- WHAT THE EXERCISE ASKS
Look through the data that follows and copy each line with the string "Helm".

START RECORD EXCERPTS

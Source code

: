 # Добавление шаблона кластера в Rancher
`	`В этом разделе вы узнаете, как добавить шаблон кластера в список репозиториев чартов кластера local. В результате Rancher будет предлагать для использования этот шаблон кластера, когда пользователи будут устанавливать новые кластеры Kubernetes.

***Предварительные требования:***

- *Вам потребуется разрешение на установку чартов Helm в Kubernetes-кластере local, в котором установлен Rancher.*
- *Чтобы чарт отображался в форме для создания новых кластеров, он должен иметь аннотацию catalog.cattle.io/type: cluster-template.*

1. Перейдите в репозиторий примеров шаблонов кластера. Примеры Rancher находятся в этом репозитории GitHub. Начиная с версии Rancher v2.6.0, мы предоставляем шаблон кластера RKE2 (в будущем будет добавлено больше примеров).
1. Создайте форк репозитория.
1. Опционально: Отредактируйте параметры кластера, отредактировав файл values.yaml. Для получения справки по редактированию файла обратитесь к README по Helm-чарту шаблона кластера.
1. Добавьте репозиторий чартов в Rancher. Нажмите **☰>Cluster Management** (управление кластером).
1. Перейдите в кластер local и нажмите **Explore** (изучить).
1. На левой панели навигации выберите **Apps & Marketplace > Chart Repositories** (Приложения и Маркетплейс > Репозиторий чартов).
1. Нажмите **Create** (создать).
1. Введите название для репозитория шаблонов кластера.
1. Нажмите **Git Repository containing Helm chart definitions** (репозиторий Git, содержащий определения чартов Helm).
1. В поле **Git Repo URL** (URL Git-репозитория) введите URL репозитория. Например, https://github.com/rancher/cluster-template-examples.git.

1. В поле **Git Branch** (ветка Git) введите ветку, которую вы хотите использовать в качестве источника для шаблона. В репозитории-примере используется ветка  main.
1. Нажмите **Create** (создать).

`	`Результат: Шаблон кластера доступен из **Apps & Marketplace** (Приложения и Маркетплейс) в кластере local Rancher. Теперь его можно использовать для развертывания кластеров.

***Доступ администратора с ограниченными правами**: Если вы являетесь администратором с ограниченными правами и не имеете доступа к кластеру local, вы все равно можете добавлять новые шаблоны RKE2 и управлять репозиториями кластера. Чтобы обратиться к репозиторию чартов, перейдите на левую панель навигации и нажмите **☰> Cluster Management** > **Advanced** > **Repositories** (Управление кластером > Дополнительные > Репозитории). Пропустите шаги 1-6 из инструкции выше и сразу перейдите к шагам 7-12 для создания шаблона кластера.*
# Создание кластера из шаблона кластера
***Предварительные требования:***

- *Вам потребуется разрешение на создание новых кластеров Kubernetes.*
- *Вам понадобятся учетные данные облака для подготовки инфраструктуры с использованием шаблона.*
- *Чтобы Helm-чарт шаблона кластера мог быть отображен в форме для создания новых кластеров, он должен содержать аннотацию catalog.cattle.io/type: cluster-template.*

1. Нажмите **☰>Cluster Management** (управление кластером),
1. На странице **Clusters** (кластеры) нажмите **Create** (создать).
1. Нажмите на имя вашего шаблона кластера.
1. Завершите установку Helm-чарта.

END RECORD EXCERPTS

- THE ANSWER
- *Вам потребуется разрешение на установку чартов Helm в Kubernetes-кластере local, в котором установлен Rancher.*
1. Опционально: Отредактируйте параметры кластера, отредактировав файл values.yaml. Для получения справки по редактированию файла обратитесь к README по Helm-чарту шаблона кластера.
1. Нажмите **Git Repository containing Helm chart definitions** (репозиторий Git, содержащий определения чартов Helm).
- *Чтобы Helm-чарт шаблона кластера мог быть отображен в форме для создания новых кластеров, он должен содержать аннотацию catalog.cattle.io/type: cluster-template.*
1. Завершите установку Helm-чарта.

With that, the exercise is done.